According to the weekly Blue Mountain Eagle, the only newspaper in Grant County, Oregon, the Aryan Nations wants to establish a new "national compound" in the city of John Day, in a scenic area midway between Bend and Boise. A spokesman for the group, a guy named Paul R. Mullet, was recently in John Day looking for property for the group. According to the article:
Mullet, wearing a uniform shirt with a swastika patch on it, said the group's goal is to create a homeland for white people.
"That area is the Pacific Northwest," he said. "The blacks have Africa, the Jews have Israel ..."
Mullet claims the group is looking for property where they can provide barracks and other facilities for recruit training. Grant County is attractive, he claims, due to its proximity to the mountains for "survival training". Claiming that the people living in the area share common values with the Aryan Nations, he vowed to have members patrolling the streets of John Day "making it safer for the residents who live here".
The article goes on to say:
While staying at a local motel, they opened the door to their room to clearly display Nazi-style banners as two employees - a black and a Hispanic - went about their work.

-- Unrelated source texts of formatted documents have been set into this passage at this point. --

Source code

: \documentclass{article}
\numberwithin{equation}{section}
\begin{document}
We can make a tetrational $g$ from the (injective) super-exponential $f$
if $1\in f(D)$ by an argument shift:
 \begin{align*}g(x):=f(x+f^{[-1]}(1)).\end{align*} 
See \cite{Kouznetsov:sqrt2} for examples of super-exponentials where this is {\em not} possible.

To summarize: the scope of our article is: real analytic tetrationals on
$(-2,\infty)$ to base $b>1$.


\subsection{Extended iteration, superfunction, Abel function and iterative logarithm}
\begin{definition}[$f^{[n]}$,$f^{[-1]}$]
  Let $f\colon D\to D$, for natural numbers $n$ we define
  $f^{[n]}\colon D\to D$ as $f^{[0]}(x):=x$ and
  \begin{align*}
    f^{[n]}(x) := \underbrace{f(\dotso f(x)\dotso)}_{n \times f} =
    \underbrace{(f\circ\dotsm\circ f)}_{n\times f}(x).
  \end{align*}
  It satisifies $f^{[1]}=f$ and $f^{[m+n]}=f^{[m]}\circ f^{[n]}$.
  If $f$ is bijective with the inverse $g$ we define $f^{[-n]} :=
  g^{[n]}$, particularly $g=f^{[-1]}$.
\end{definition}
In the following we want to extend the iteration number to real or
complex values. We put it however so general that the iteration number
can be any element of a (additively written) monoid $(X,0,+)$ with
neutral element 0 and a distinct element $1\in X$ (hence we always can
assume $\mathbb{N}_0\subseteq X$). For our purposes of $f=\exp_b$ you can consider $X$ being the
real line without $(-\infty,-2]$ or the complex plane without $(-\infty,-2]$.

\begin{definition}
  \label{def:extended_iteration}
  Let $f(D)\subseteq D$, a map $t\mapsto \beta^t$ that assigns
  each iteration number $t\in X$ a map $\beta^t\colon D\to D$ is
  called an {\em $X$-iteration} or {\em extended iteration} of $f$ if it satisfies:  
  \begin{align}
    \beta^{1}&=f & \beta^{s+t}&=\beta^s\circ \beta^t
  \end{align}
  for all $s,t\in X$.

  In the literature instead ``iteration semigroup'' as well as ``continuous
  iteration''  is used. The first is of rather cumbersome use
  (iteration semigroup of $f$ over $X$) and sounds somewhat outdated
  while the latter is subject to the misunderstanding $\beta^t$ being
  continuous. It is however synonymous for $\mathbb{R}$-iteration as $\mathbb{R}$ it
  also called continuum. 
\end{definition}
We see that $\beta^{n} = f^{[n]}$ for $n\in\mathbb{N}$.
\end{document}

Motel officials said people in two other rooms vacated before their stay was up because of concerns about the white supremacist group.
What makes this article particularly noteworthy is the strong objections raised by city leaders. Friends tell me that the Economic Development Conference where this idea was made public was closed early, primarily out of dismay over the proposal. More importantly, reader comments on the published article are overwhelmingly opposed to the idea.
Grant County, like much of rural America, is very conservative. It is also in dire economic straits. Historically dependent on cattle ranching and logging, the County desparately needs to expand its economic base. The neo-Nazis of the Aryan Nations figured they'd found a perfect match. Seems they figured wrong.